Take every line from the entries below that includes the word "border" and copy it.

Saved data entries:
■ ■ ■
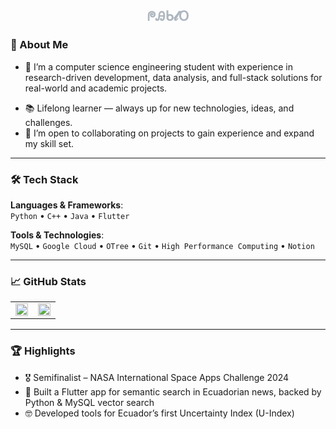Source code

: <!-- <table style="border: none; width: 100%;">
    <tr>
        <td align="left" style="border-color: #0d1117;" >
            <h2>Pablouski7</h2>
        </td>
        <td style="border-color: #0d1117; width: 100%"></td>
        <td align="right" style="border-color: #0d1117;">
            <h2 style="color: #aeb6bf;">ᖘᎯᑲ𝓵𝖮</h2>
        </td>
    </tr>
</table> -->

<h2 align="center" style="color: #aeb6bf;">ᖘᎯᑲ𝓵𝖮</h2>

### 👋 About Me

- 🌱 I’m a computer science engineering student with experience in research-driven development, data analysis, and full-stack solutions for real-world and academic projects.  
<!-- - 🧠 Passionate about solving problems that mix code, science, and curiosity.  
- 🤖 Currently working as a Research Assistant at Universidad San Francisco de Quito.   -->
- 📚 Lifelong learner — always up for new technologies, ideas, and challenges.  
- 🤝 I’m open to collaborating on projects to gain experience and expand my skill set.

---

### 🛠️ Tech Stack

**Languages & Frameworks**:  
`Python` • `C++` • `Java` • `Flutter`  

**Tools & Technologies**:  
`MySQL` • `Google Cloud` • `OTree` • `Git` • `High Performance Computing` • `Notion`  

---

### 📈 GitHub Stats

<div align="center">
  <table>
    <tr>
      <td><img src="https://github-readme-stats.vercel.app/api?username=pablouski7&show_icons=true&theme=radical" width="100%"/></td>
      <td><img src="https://github-readme-stats.vercel.app/api/top-langs/?username=pablouski7&layout=compact&theme=radical" width="100%"/></td>
    </tr>
  </table>
</div>

---

### 🏆 Highlights

- 🎖 Semifinalist – NASA International Space Apps Challenge 2024  
- 📱 Built a Flutter app for semantic search in Ecuadorian news, backed by Python & MySQL vector search  
- 🤓 Developed tools for Ecuador’s first Uncertainty Index (U-Index)

<!--
---

### 📫 Contact Me

- ✉️ Email: aherrera@usfq.edu.ec  
 - 🌐 Website/Portfolio: *(optional – me avisas si tienes uno)*  
- 🔗 LinkedIn: *(agrega el enlace si lo deseas)*  

---

> *“Adaptability is not imitation. It means power of resistance and assimilation.”* — Mahatma Gandhi 
-->

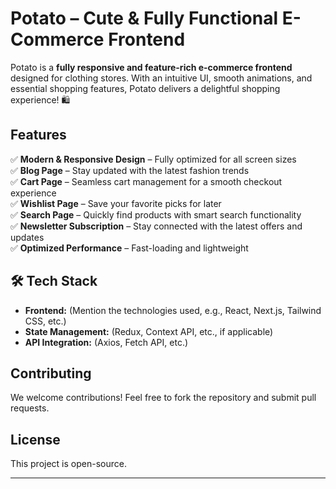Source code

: #  Potato – Cute & Fully Functional E-Commerce Frontend

Potato is a **fully responsive and feature-rich e-commerce frontend** designed for clothing stores. With an intuitive UI, smooth animations, and essential shopping features, Potato delivers a delightful shopping experience! 🛍️

##  Features

✅ **Modern & Responsive Design** – Fully optimized for all screen sizes  
✅ **Blog Page** – Stay updated with the latest fashion trends  
✅ **Cart Page** – Seamless cart management for a smooth checkout experience  
✅ **Wishlist Page** – Save your favorite picks for later  
✅ **Search Page** – Quickly find products with smart search functionality  
✅ **Newsletter Subscription** – Stay connected with the latest offers and updates  
✅ **Optimized Performance** – Fast-loading and lightweight  

## 🛠 Tech Stack

- **Frontend:** (Mention the technologies used, e.g., React, Next.js, Tailwind CSS, etc.)  
- **State Management:** (Redux, Context API, etc., if applicable)  
- **API Integration:** (Axios, Fetch API, etc.)  


##  Contributing

We welcome contributions! Feel free to fork the repository and submit pull requests.

##  License

This project is open-source. 

---
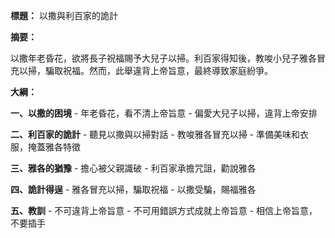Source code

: **標題：** 以撒與利百家的詭計

**摘要：**

以撒年老昏花，欲將長子祝福賜予大兒子以掃。利百家得知後，教唆小兒子雅各冒充以掃，騙取祝福。然而，此舉違背上帝旨意，最終導致家庭紛爭。

**大綱：**

**一、以撒的困境**
    - 年老昏花，看不清上帝旨意
    - 偏愛大兒子以掃，違背上帝安排

**二、利百家的詭計**
    - 聽見以撒與以掃對話
    - 教唆雅各冒充以掃
    - 準備美味和衣服，掩蓋雅各特徵

**三、雅各的猶豫**
    - 擔心被父親識破
    - 利百家承擔咒詛，勸說雅各

**四、詭計得逞**
    - 雅各冒充以掃，騙取祝福
    - 以撒受騙，賜福雅各

**五、教訓**
    - 不可違背上帝旨意
    - 不可用錯誤方式成就上帝旨意
    - 相信上帝旨意，不要插手
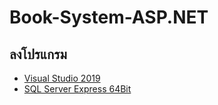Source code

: # Book-System-ASP.NET

## ลงโปรแกรม

 - [Visual Studio 2019](https://docs.microsoft.com/th-th/visualstudio/releases/2019/release-notes)
 - [SQL Server Express 64Bit](https://drive.google.com/drive/folders/0B29kFD4C22ufZVdJX2ppS1Z3elk?resourcekey=0-67YXU95kXExM4gEITJaO5w&usp=sharing)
■ ■ ■
Output for this task:
: <!-- <table style="border: none; width: 100%;">
        <td align="left" style="border-color: #0d1117;" >
        <td style="border-color: #0d1117; width: 100%"></td>
        <td align="right" style="border-color: #0d1117;">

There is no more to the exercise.